Pronin also features in a case involving embezzlement in the construction of fortifications by the Poltava regional administration, which he headed at the time. His deputy there was Bohdan Korolchuk—now also his deputy at the Financial Monitoring Service. (No, they are not conjoined twins.) The investigation includes 14 separate incidents of varying degrees of audacity, including the creation of a network to help people dodge mobilization. There are also the results of a search of Korolchuk’s premises after he had already moved to the Financial Monitoring Service. Investigators discovered what looked like a ready-made cash-conversion center: company seals of various resident firms, documents belonging to non-resident companies, dozens of SIM cards, $300,000 and 3m hryvnias in cash, and a folder labelled “ARMA.” Charming.
Yet NABU is not the only institution the Financial Monitoring Service. The Economic Security Bureau (ESB) has been more discreet. For now, officials complain in whispers in the corridors, but our sources within the bureau confirm that the grievances are similar: it is almost impossible to obtain information, and the time and effort spent far outweigh the usefulness of what eventually arrives. ESB staff even went to speak with bankers to ask whether Ukraine’s information-gathering system was really failing so badly. The bankers replied that everything was collected and transmitted as required—except that it simply seemed to disappear somewhere inside the Financial Monitoring Service.
For Pronin, memory lapses are not unusual. Judging by his financial declaration, he does not know how much his wife earns, how much money she holds in her bank accounts, how much she has invested in securities or even the value of her two BMWs. One might have expected him at least to glance at the Financial Monitoring Service’s own reports.
Yet when necessary, his memory works perfectly well. We described previously how Pronin organized trade in confidential information during his time at ARMA and even demanded access to the Unified Register of Pre-Trial Investigations in order to expand that business. The “ARMA” folder discovered at his new workplace suggests that the business continues on. Pronin was hired for the new position fully aware of these talents—and it was evidently those very qualities that attracted employers from the Presidential Office They needed someone ready for anything, someone without scruples but with initiative, to lead the Financial Monitoring Service. The fact that Pronin did not even wobble after new investigations into his activities—or after Operation Midas—clearly shows that the Presidential Office is still interested in his “best” qualities. For truly black-and-white schemes do not exist. Any laundering or transfer of money abroad, especially under today’s restrictions, is visible and waves bright red flags. And Pronin is precisely the sort of person who will fail to notice those flags and ignore all investigative requests about them. If necessary, he will leave on a business trip to Tanzania instead of attending a parliamentary commission meeting. If pressure increases, he will simply go on sick leave. A convenient man.
During all these months, nobody in the government has uttered a single word about his dismissal or rebooting the Financial Monitoring Service.
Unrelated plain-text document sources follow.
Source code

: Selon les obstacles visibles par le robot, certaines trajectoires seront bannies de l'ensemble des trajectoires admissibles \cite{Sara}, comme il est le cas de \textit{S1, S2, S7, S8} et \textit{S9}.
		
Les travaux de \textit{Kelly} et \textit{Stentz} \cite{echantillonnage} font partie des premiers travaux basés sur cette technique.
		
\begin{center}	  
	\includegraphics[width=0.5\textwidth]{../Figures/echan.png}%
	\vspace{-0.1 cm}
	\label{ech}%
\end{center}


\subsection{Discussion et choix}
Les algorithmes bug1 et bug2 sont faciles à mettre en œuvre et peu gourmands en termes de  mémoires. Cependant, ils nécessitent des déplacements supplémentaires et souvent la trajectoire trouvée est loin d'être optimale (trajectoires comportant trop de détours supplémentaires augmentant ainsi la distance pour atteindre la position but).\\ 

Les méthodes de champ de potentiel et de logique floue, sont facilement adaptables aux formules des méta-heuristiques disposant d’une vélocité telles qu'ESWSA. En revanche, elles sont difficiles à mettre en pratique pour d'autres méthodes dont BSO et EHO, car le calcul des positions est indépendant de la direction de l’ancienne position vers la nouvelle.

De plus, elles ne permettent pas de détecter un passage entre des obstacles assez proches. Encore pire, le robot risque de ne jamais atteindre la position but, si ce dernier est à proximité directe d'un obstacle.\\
Nobody has asked why even the guards at the presidential parking lot will soon be chosen through open competition, while the head of the country’s financial intelligence unit is still appointed behind closed doors and without any professional qualifications required.
We will continue bringing documents and explanations to banks, proving the origin of every penny. We will keep dragging people into public service with great difficulty—people who are unsure whether the illusory chance to change the country for the better is worth a lifetime PEP status with all the burdens it entails, including for their relatives. Only to discover later that yet another enormous sum of money has been taken out of Ukraine, with nobody even asking how that was possible.
Incidentally, in the same asset declaration, Pronin claims that he himself is not a PEP—despite being a former top-tier civil servant, a former deputy head of ARMA and the current head of the Financial Monitoring Service. He has managed to outsmart everyone even here.